■ GOAL OF THE EXERCISE: Please count how many lines below contain the word "https" and give nothing but that figure.

■ RECORDS FOR THIS EXERCISE:
━━━━

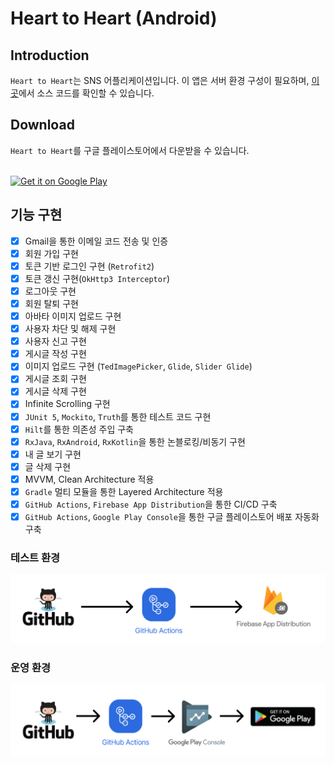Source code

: # Heart to Heart (Android)

## Introduction
`Heart to Heart`는 SNS 어플리케이션입니다. 이 앱은 서버 환경 구성이 필요하며, [이 곳](https://github.com/yologger/heart-to-heart-api)에서 소스 코드를 확인할 수 있습니다.

## Download
`Heart to Heart`를 구글 플레이스토어에서 다운받을 수 있습니다.

<br />
<a href='https://play.google.com/store/apps/details?id=com.yologger.heart_to_heart'><img alt='Get it on Google Play' src='https://play.google.com/intl/en_us/badges/static/images/badges/en_badge_web_generic.png' width="280"/></a>

## 기능 구현
- [x] Gmail을 통한 이메일 코드 전송 및 인증
- [x] 회원 가입 구현
- [x] 토큰 기반 로그인 구현 (`Retrofit2`)
- [x] 토큰 갱신 구현(`OkHttp3 Interceptor`)
- [x] 로그아웃 구현
- [x] 회원 탈퇴 구현
- [x] 아바타 이미지 업로드 구현
- [x] 사용자 차단 및 해제 구현
- [x] 사용자 신고 구현
- [x] 게시글 작성 구현
- [x] 이미지 업로드 구현 (`TedImagePicker`, `Glide`, `Slider Glide`)
- [x] 게시글 조회 구현
- [x] 게시글 삭제 구현
- [x] Infinite Scrolling 구현
- [x] `JUnit 5`, `Mockito`, `Truth`를 통한 테스트 코드 구현 
- [x] `Hilt`를 통한 의존성 주입 구축
- [x] `RxJava`, `RxAndroid`, `RxKotlin`을 통한 논블로킹/비동기 구현  
- [x] 내 글 보기 구현
- [x] 글 삭제 구현
- [x] MVVM, Clean Architecture 적용
- [x] `Gradle` 멀티 모듈을 통한 Layered Architecture 적용
- [x] `GitHub Actions`, `Firebase App Distribution`을 통한 CI/CD 구축
- [x] `GitHub Actions`, `Google Play Console`을 통한 구글 플레이스토어 배포 자동화 구축

### 테스트 환경
<img src="/imgs/1.png">

### 운영 환경
<img src="/imgs/2.png">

━━━━

■ OUTPUT FOR THIS EXERCISE: 2